6. Bronco Billy Directed by Clint Eastwood Written by Dennis Hackin
If Mon Oncle d'Amerique's determinist worldview was too depressing for you, let Bronco Billy be the antidote. It's a celebration of individual freedom, extolling America as a place where people can jettison their old identities and reinvent themselves. As clear a statement of Eastwood's libertarian values as you'll find this side of The Outlaw Josey Wales.
7. The Long Good Friday Directed by John Mackenzie Written by Barrie Keeffe
Bob Hoskins plays a gangster boss, and that really ought to be enough to get you to watch the movie right there.

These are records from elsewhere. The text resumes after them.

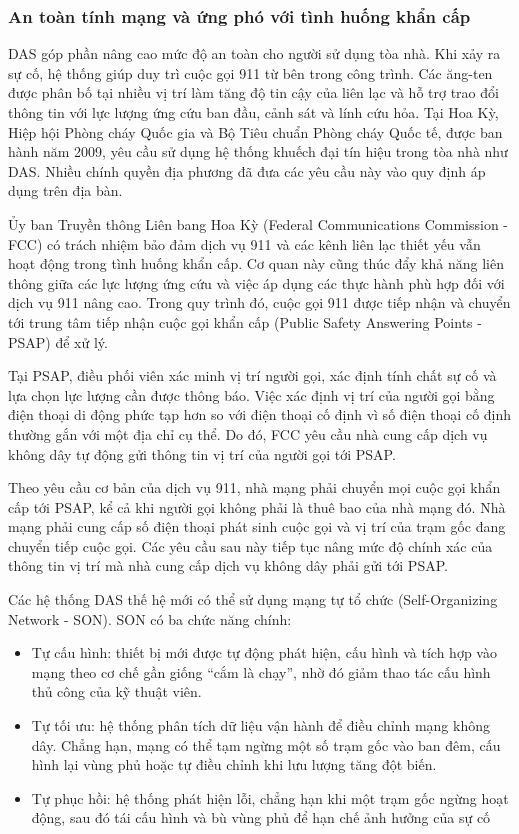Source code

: \documentclass{thesis}
\begin{document}
\subsubsection{An toàn tính mạng và ứng phó với tình huống khẩn cấp}

DAS góp phần nâng cao mức độ an toàn cho người sử dụng tòa nhà. Khi
xảy ra sự cố, hệ thống giúp duy trì cuộc gọi 911 từ bên trong công
trình. Các ăng-ten được phân bố tại nhiều vị trí làm tăng độ tin cậy
của liên lạc và hỗ trợ trao đổi thông tin với lực lượng ứng cứu ban
đầu, cảnh sát và lính cứu hỏa. Tại Hoa Kỳ, Hiệp hội Phòng cháy Quốc
gia và Bộ Tiêu chuẩn Phòng cháy Quốc tế, được ban hành năm 2009, yêu cầu sử
dụng hệ thống khuếch đại tín hiệu trong tòa nhà như DAS. Nhiều chính
quyền địa phương đã đưa các yêu cầu này vào quy định áp dụng trên địa bàn.

Ủy ban Truyền thông Liên bang Hoa Kỳ (Federal Communications
Commission - FCC) có trách nhiệm bảo đảm
dịch vụ 911 và các kênh liên lạc thiết yếu vẫn hoạt động trong tình
huống khẩn cấp. Cơ quan này cũng thúc đẩy khả năng liên thông giữa
các lực lượng ứng cứu và việc áp dụng các thực hành phù hợp đối với
dịch vụ 911 nâng cao. Trong quy trình đó, cuộc gọi 911 được tiếp nhận
và chuyển tới trung tâm tiếp nhận cuộc gọi khẩn cấp (Public Safety
Answering Points - PSAP) để xử lý.

Tại PSAP, điều phối viên xác minh vị trí người gọi, xác định tính
chất sự cố và lựa chọn lực lượng cần được thông báo. Việc xác định vị
trí của người gọi bằng điện thoại di động phức tạp hơn so với điện
thoại cố định vì số điện thoại cố định thường gắn với một địa chỉ cụ
thể. Do đó, FCC yêu cầu nhà cung cấp dịch vụ không dây tự động gửi
thông tin vị trí của người gọi tới PSAP.

Theo yêu cầu cơ bản của dịch vụ 911, nhà mạng phải chuyển mọi cuộc
gọi khẩn cấp tới PSAP, kể cả khi người gọi không phải là thuê bao của
nhà mạng đó. Nhà mạng phải cung cấp số điện thoại phát sinh cuộc gọi
và vị trí của trạm gốc đang chuyển tiếp cuộc gọi. Các yêu cầu sau này
tiếp tục nâng mức độ chính xác của thông tin vị trí mà nhà cung cấp
dịch vụ không dây phải gửi tới PSAP.

Các hệ thống DAS thế hệ mới có thể sử dụng mạng tự tổ chức
(Self-Organizing Network - SON). SON có ba chức năng chính:

\begin{itemize}
  \item Tự cấu hình: thiết bị mới được tự động phát hiện, cấu hình và
    tích hợp vào mạng theo cơ chế gần giống “cắm là chạy”, nhờ đó
    giảm thao tác cấu hình thủ công của kỹ thuật viên.
  \item Tự tối ưu: hệ thống phân tích dữ liệu vận hành để điều chỉnh
    mạng không dây. Chẳng hạn, mạng có thể tạm ngừng một số trạm gốc
    vào ban đêm, cấu hình lại vùng phủ hoặc tự điều chỉnh khi lưu
    lượng tăng đột biến.
  \item Tự phục hồi: hệ thống phát hiện lỗi, chẳng hạn khi một trạm
    gốc ngừng hoạt động, sau đó tái cấu hình và bù vùng phủ để hạn
    chế ảnh hưởng của sự cố
\end{itemize}
\end{document}

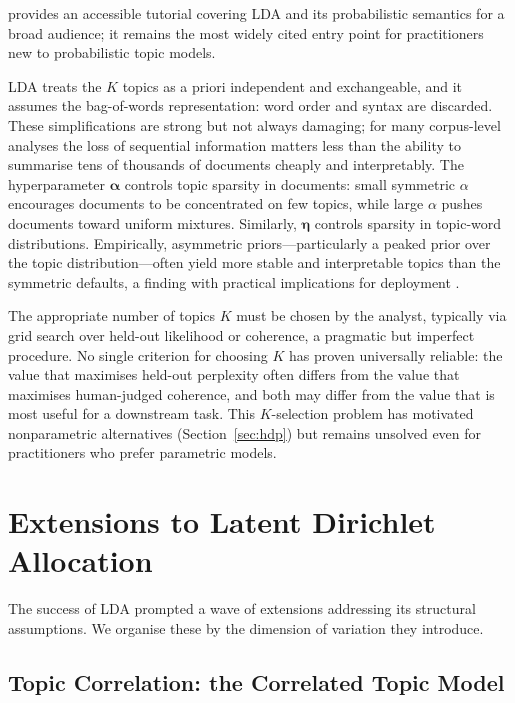 \documentclass[11pt,a4paper]{article}
\newcommand{\vect}[1]{\boldsymbol{#1}}
\begin{document}
\textcite{blei2012probabilistic} provides an accessible tutorial
covering LDA and its probabilistic semantics for a broad audience;
it remains the most widely cited entry point for practitioners new to
probabilistic topic models.

LDA treats the $K$ topics as a priori independent and exchangeable,
and it assumes the bag-of-words representation: word order and syntax
are discarded.
These simplifications are strong but not always damaging;
for many corpus-level analyses the loss of sequential information
matters less than the ability to summarise tens of thousands of
documents cheaply and interpretably.
The hyperparameter $\vect{\alpha}$ controls topic sparsity in
documents: small symmetric $\alpha$ encourages documents to be
concentrated on few topics, while large $\alpha$ pushes documents
toward uniform mixtures.
Similarly, $\vect{\eta}$ controls sparsity in topic-word distributions.
Empirically, asymmetric priors---particularly a peaked prior over
the topic distribution---often yield more stable and interpretable
topics than the symmetric defaults, a finding with practical
implications for deployment \parencite{koltcov2014lda}.

The appropriate number of topics $K$ must be chosen by the analyst,
typically via grid search over held-out likelihood or coherence, a
pragmatic but imperfect procedure.
No single criterion for choosing $K$ has proven universally reliable:
the value that maximises held-out perplexity often differs from the
value that maximises human-judged coherence, and both may differ from
the value that is most useful for a downstream task.
This $K$-selection problem has motivated nonparametric alternatives
(Section~\ref{sec:hdp}) but remains unsolved even for practitioners
who prefer parametric models.

\section{Extensions to Latent Dirichlet Allocation}
\label{sec:lda-extensions}

The success of LDA prompted a wave of extensions addressing its
structural assumptions.
We organise these by the dimension of variation they introduce.

\subsection{Topic Correlation: the Correlated Topic Model}
\label{sec:ctm}
\end{document}
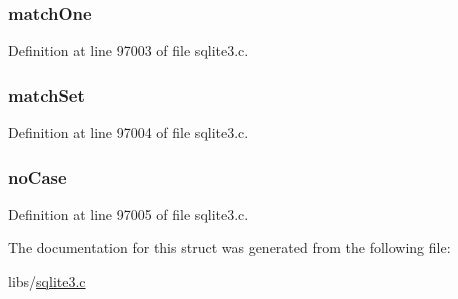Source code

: \subsubsection[{match\+One}]{ match\+One}\label{structcompare_info_a4ae1749bf3b674cfbbbed3c7a3e5f1bf}


Definition at line 97003 of file sqlite3.\+c.

\hypertarget{structcompare_info_a6fc78a6eb94f7330a73bdbdfca0b9d4c}{}
\subsubsection[{match\+Set}]{ match\+Set}\label{structcompare_info_a6fc78a6eb94f7330a73bdbdfca0b9d4c}


Definition at line 97004 of file sqlite3.\+c.

\hypertarget{structcompare_info_adb8e657989ec8b8c76073415b0bcad5c}{}
\subsubsection[{no\+Case}]{ no\+Case}\label{structcompare_info_adb8e657989ec8b8c76073415b0bcad5c}


Definition at line 97005 of file sqlite3.\+c.



The documentation for this struct was generated from the following file\+:\begin{DoxyCompactItemize}
\item 
libs/\hyperlink{sqlite3_8c}{sqlite3.\+c}\end{DoxyCompactItemize}
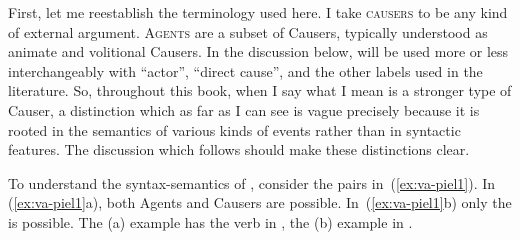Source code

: \begin{exe}
\begin{xlist}
\begin{exe}
\begin{xlist}
\begin{exe}
\begin{xlist}
\begin{exe}
\begin{exe}
\begin{xlist}
\begin{exe}
\begin{xlist}
\begin{exe}
\begin{xlist}
\begin{exe}
\begin{xlist}
\begin{exe}
\begin{xlist}
\begin{exe}
\begin{xlist}
\begin{exe}
\begin{xlist}
\begin{exe}
\begin{xlist}
\begin{xlist}
\begin{exe}
\begin{xlist}
\begin{exe}
\begin{xlist}
\begin{exe}
\begin{xlist}
\begin{exe}
\begin{xlist}
\begin{exe}
\begin{xlist}
\begin{exe}
\begin{xlist}
\begin{exe}
\begin{xlist}
\begin{exe}
\begin{xlist}
\begin{exe}
\begin{xlist}
\begin{exe}
\begin{xlist}
\begin{exe}
\begin{xlist}
\begin{exe}
\begin{xlist}
\begin{xlist}
\begin{xlist}
\begin{exe}
\begin{xlist}
\begin{xlist}
\begin{xlist}
\begin{exe}
\begin{exe}
\begin{xlist}
First, let me reestablish the terminology used here. I take \textsc{causers} to be any kind of external argument. \textsc{Agents} are a subset of Causers, typically understood as animate and volitional Causers. In the discussion below, \textsc{} will be used more or less interchangeably with ``actor'', ``direct cause'', and the other labels used in the literature. So, throughout this book, when I say \textsc{} what I mean is a stronger type of Causer, a distinction which as far as I can see is vague precisely because it is rooted in the semantics of various kinds of events rather than in syntactic features. The discussion which follows should make these distinctions clear.

To understand the syntax-semantics of {\tpie}, consider the pairs in~(\ref{ex:va-piel1}). In (\ref{ex:va-piel1}a), both Agents and Causers are possible. In~(\ref{ex:va-piel1}b) only the  is possible. The (a) example has the verb in {\tkal}, the (b) example in {\tpie}.

 \begin{exe}
 \ex  \label{ex:va-piel1} 
 \begin{xlist} 
		

\end{xlist}
\end{exe}
\end{xlist}
\end{exe}
\end{exe}
\end{xlist}
\end{xlist}
\end{xlist}
\end{exe}
\end{xlist}
\end{xlist}
\end{xlist}
\end{exe}
\end{xlist}
\end{exe}
\end{xlist}
\end{exe}
\end{xlist}
\end{exe}
\end{xlist}
\end{exe}
\end{xlist}
\end{exe}
\end{xlist}
\end{exe}
\end{xlist}
\end{exe}
\end{xlist}
\end{exe}
\end{xlist}
\end{exe}
\end{xlist}
\end{exe}
\end{xlist}
\end{exe}
\end{xlist}
\end{xlist}
\end{exe}
\end{xlist}
\end{exe}
\end{xlist}
\end{exe}
\end{xlist}
\end{exe}
\end{xlist}
\end{exe}
\end{xlist}
\end{exe}
\end{xlist}
\end{exe}
\end{xlist}
\end{exe}
\end{exe}
\end{xlist}
\end{exe}
\end{xlist}
\end{exe}
\end{xlist}
\end{exe}
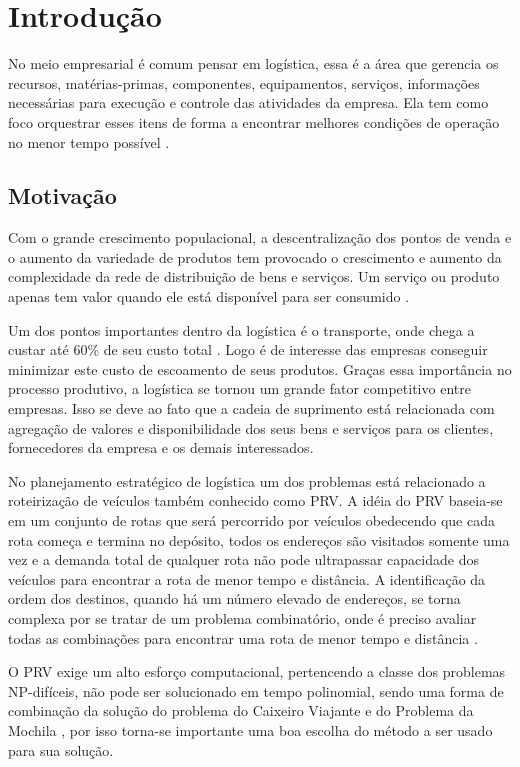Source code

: \chapter[Introdução]{Introdução}

No meio empresarial é comum pensar em logística, essa é a área que gerencia os recursos, matérias-primas, componentes, equipamentos, serviços, informações necessárias para execução e controle das atividades da empresa. Ela tem como foco orquestrar esses itens de forma a encontrar melhores condições de operação no menor tempo possível \cite{DIAS}. 

\section{Motivação}

Com o grande crescimento populacional, a descentralização dos pontos de venda e o aumento da variedade de produtos tem provocado o crescimento e aumento da complexidade da rede de distribuição de bens e serviços. Um serviço ou produto apenas tem valor quando ele está disponível para ser consumido \cite{TSUDA}.

Um dos pontos importantes dentro da logística é o transporte, onde chega a custar até
60\% de seu custo total \cite{RODRIGUES}. Logo é de interesse das empresas conseguir minimizar este custo de escoamento de seus produtos. Graças essa importância no processo produtivo, a logística se tornou um grande fator competitivo entre empresas. Isso se deve ao fato que a cadeia de suprimento está relacionada com agregação de valores e disponibilidade dos seus bens e serviços para os clientes, fornecedores da empresa e os demais interessados. 

No planejamento estratégico de logística um dos problemas está relacionado a roteirização de veículos \cite{TSUDA} também conhecido como PRV. 
A idéia do PRV baseia-se em um conjunto de rotas que será percorrido por veículos obedecendo que cada rota começa e termina no depósito, todos os endereços são visitados somente uma vez e a demanda total de qualquer rota não pode ultrapassar capacidade dos veículos para encontrar a rota de menor tempo e distância. A identificação da ordem dos destinos, quando há um número elevado de endereços, se torna complexa por se tratar de um problema combinatório, onde é preciso avaliar todas as combinações para encontrar uma rota de menor tempo e distância \cite{RMKarp}.

O PRV exige um alto esforço computacional, pertencendo a classe dos problemas NP-difíceis, não pode ser solucionado em tempo polinomial, sendo uma forma de combinação da solução do problema do Caixeiro Viajante e do Problema da Mochila \cite{HUMBERTO}, por isso torna-se importante uma boa escolha do método a ser usado para sua solução.

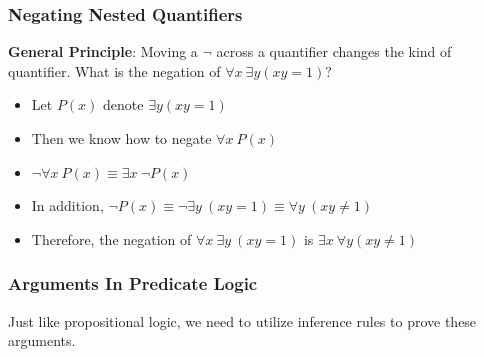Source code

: \documentclass[12pt, letterpaper]{article}
\begin{document}
\pagebreak

\subsubsection{Negating Nested Quantifiers}
\bigbreak
\textbf{General Principle}: Moving a $\neg$ across a quantifier changes the kind of quantifier.
\bigbreak
What is the negation of $\forall x \ \exists y (xy = 1)?$
\begin{itemize}[label={}]
	\item Let $P(x)$ denote $\exists y (xy = 1)$
	\item Then we know how to negate $\forall x \ P(x)$
	\item $\neg \forall x \ P(x) \equiv \exists x \ \neg P(x)$
	\item In addition, $\neg P(x) \equiv \neg \exists y \ (xy = 1) \equiv \forall y \ (xy \ne 1)$
	\item Therefore, the negation of $\forall x \ \exists y \ (xy =1)$ is $\exists x \ \forall y (xy \ne 1)$
\end{itemize}

\pagebreak


\subsubsection{Arguments In Predicate Logic}
Just like propositional logic, we need to utilize inference rules to prove these arguments.
\end{document}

8. Kagemusha Directed by Akira Kurosawa Written by Akira Kurosawa and Masato Ide
"When the original is gone, what will happen to the double?"
9. Garlic Is As Good As Ten Mothers Directed by Les Blank
An ode to the stinking rose.
10. Airplane! Written and directed by Jim Abrahams, David Zucker, and Jerry Zucker
I speak Jive. What's our vector, Victor? Stop calling me Shirley. Jim never vomits at home. There's a sale at Penney's! It's a big building with patients, but that's not important right now. (I can go on like this all night.)
Honorable mentions:
11. Atlantic City (Louis Malle) 12. The Last Metro (François Truffaut) 13. Breaker Morant (Bruce Beresford) 14. The Ninth Configuration (William Peter Blatty) 15. Bad Timing (Nicholas Roeg) 16. Carny (Robert Kaylor) 17. American Gigolo (Paul Schrader) 18. The Blues Brothers (John Landis) 19. Coal Miner's Daughter (Michael Apted) 20. History of the World in Three Minutes Flat (Michael Mills)
Of the films of 1980 that I haven't seen, I'm most interested in Pepi, Luci, Bom. And sometime I suppose I should scale the 15-hour peak that is Berlin Alexanderplatz.